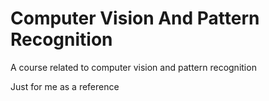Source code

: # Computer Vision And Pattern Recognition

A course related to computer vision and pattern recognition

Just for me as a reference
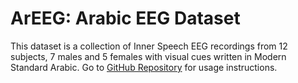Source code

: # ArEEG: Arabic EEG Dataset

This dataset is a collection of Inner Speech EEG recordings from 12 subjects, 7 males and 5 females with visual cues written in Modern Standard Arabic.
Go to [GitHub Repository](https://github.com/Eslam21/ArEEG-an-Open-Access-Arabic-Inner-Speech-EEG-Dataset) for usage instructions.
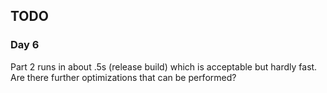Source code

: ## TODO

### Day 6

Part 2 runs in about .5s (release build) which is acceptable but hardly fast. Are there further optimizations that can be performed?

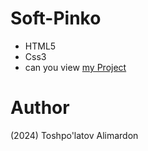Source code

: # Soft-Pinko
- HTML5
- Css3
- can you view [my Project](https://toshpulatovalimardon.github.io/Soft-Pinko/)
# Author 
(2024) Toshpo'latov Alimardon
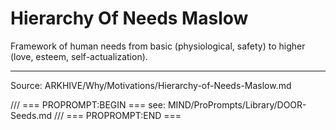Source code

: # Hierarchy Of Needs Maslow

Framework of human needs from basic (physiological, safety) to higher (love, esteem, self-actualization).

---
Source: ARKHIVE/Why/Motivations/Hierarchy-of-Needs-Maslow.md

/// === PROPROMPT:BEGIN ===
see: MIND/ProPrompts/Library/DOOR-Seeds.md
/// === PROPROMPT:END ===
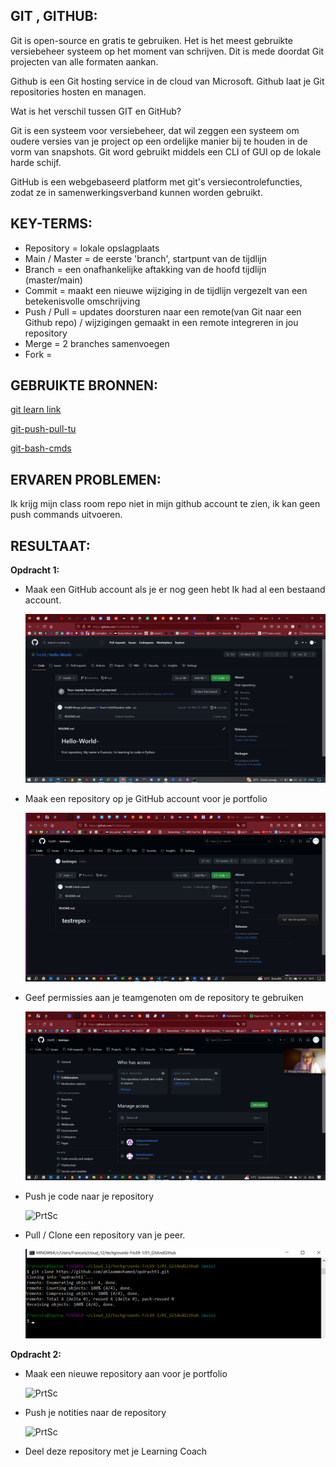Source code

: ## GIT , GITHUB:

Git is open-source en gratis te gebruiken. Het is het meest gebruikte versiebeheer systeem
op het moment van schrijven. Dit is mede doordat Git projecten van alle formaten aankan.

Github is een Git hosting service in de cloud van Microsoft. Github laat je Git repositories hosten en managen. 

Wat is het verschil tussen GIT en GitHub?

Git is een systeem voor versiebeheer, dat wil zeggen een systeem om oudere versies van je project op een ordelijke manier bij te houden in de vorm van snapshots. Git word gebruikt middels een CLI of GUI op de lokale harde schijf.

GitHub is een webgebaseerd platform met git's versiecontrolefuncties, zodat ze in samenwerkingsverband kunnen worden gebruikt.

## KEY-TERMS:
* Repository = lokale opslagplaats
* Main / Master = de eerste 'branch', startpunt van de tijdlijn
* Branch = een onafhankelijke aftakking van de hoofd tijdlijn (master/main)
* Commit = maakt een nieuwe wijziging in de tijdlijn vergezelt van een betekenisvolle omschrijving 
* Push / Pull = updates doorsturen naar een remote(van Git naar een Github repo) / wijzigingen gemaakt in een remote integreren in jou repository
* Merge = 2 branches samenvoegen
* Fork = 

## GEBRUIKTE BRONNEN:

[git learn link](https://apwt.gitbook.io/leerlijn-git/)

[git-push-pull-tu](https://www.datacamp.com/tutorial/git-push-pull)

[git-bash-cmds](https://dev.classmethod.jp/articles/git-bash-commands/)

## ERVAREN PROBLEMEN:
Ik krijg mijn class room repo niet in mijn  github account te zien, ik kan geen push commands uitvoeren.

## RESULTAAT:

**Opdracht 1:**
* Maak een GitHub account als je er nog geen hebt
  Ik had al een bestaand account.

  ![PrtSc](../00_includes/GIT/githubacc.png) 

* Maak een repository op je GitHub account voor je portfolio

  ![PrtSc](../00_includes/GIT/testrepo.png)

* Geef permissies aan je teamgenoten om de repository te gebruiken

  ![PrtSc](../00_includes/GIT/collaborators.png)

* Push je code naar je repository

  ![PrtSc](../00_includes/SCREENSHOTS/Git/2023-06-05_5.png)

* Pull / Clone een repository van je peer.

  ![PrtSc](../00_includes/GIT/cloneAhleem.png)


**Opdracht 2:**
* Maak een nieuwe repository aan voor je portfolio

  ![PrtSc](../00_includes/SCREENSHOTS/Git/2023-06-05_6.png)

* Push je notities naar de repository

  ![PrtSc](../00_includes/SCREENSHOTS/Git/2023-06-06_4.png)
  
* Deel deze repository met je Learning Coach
= = = = =
Task requirements: For every line in the data above that has the string "voor", return that line.

Exercise response:
Git is een systeem voor versiebeheer, dat wil zeggen een systeem om oudere versies van je project op een ordelijke manier bij te houden in de vorm van snapshots. Git word gebruikt middels een CLI of GUI op de lokale harde schijf.
* Maak een repository op je GitHub account voor je portfolio
* Maak een nieuwe repository aan voor je portfolio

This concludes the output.